For decades, scholars and popular historians have been providing a steady supply of books to feed the seemingly never-ending interest in Abraham Lincoln’s relationship with his chief political adversary, Stephen A. Douglas. Given this surfeit of material devoted to what Robert E. May aptly describes as “arguably the most famous political rivalry in the history of the United States,” one must naturally question whether there is anything original that can be contributed on the subject (2). Offering a new lens through which to view the Lincoln-Douglas contest, May, a history professor at Purdue University and leading authority on nineteenth-century American expansionist visions and filibustering escapades in Latin America, demonstrates that the topic has not yet been exhausted. While Lincoln and Douglas were primarily concerned with the expansion of slavery into the western territories of the United States, May argues that the future of Latin America was an important “subtext” to their dispute, as it “lurked in the West’s shadow” and provided a “‘Latin beat’” to the debate (3, 4).
Led by James G. Randall, revisionist historians of the 1920s and 1930s tended to emphasize the similarities between Lincoln and Douglas, such as their faith in democratic government, belief in the supremacy and perpetuity of the Union, and fear that abolitionists threatened the Union with were their dangerous advocacy of an immediate end to slavery followed by racial equality.

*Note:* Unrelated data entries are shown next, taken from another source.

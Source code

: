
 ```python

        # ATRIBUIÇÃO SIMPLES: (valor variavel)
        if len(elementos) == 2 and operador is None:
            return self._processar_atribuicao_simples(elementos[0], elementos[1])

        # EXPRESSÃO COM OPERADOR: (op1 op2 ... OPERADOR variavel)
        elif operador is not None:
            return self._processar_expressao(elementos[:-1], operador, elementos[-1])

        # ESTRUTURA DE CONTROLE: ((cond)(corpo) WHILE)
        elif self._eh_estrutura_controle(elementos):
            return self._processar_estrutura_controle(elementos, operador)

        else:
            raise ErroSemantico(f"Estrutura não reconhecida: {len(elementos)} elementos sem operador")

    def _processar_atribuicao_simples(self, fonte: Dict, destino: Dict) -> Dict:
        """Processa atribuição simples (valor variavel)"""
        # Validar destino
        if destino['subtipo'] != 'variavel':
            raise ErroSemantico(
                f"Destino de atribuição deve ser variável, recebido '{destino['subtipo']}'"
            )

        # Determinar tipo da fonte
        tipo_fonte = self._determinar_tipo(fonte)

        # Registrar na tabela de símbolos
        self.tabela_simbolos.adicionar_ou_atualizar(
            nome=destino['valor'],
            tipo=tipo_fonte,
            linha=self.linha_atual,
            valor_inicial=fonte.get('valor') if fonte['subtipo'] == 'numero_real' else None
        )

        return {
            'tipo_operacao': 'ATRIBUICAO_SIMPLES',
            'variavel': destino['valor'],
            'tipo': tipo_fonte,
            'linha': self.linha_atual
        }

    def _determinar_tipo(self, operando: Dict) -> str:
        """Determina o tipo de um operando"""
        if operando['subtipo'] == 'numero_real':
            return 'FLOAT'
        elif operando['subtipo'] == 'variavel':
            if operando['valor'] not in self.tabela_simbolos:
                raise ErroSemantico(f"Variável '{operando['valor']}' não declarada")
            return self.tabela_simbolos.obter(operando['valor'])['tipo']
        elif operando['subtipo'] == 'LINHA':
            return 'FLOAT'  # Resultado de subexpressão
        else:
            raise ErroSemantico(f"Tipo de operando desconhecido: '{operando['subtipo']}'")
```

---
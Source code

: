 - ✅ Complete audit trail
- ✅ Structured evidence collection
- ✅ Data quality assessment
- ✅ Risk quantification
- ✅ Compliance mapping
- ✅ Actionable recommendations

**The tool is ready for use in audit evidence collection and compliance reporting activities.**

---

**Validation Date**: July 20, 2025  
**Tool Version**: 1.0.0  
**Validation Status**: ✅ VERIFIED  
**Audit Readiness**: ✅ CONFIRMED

After the Second World War, the revisionist interpretation fell out of favor as historians increasingly viewed the Civil War as an inevitable conflict over slavery. Douglas, once the darling of revisionists due to his unwavering commitment to popular sovereignty and efforts to avoid war through political compromise, came to be seen as one of the principal instigators of the conflict as evidenced by his role in engineering passage of the Kansas-Nebraska Act and his avowed moral indifference to slavery. May’s work persuasively underscores the fundamental divide between Lincoln and Douglas over the issues of slavery, Manifest Destiny, and territorial expansion into Latin America, yet he also believes that their differences over slavery “remained narrow for many years,” and that they shared some similar views on race (22). Douglas was an outspoken champion of expansion who favored the “reannexation” of Texas, and, as a committed Anglophobe, was ready to go to war with Great Britain over the Oregon boundary. An enthusiastic supporter of the U.S.-Mexican War, Douglas attempted to obtain a commission in the army, while Lincoln opposed the war and harshly criticized President Polk during his single term in the U.S. House of Representatives.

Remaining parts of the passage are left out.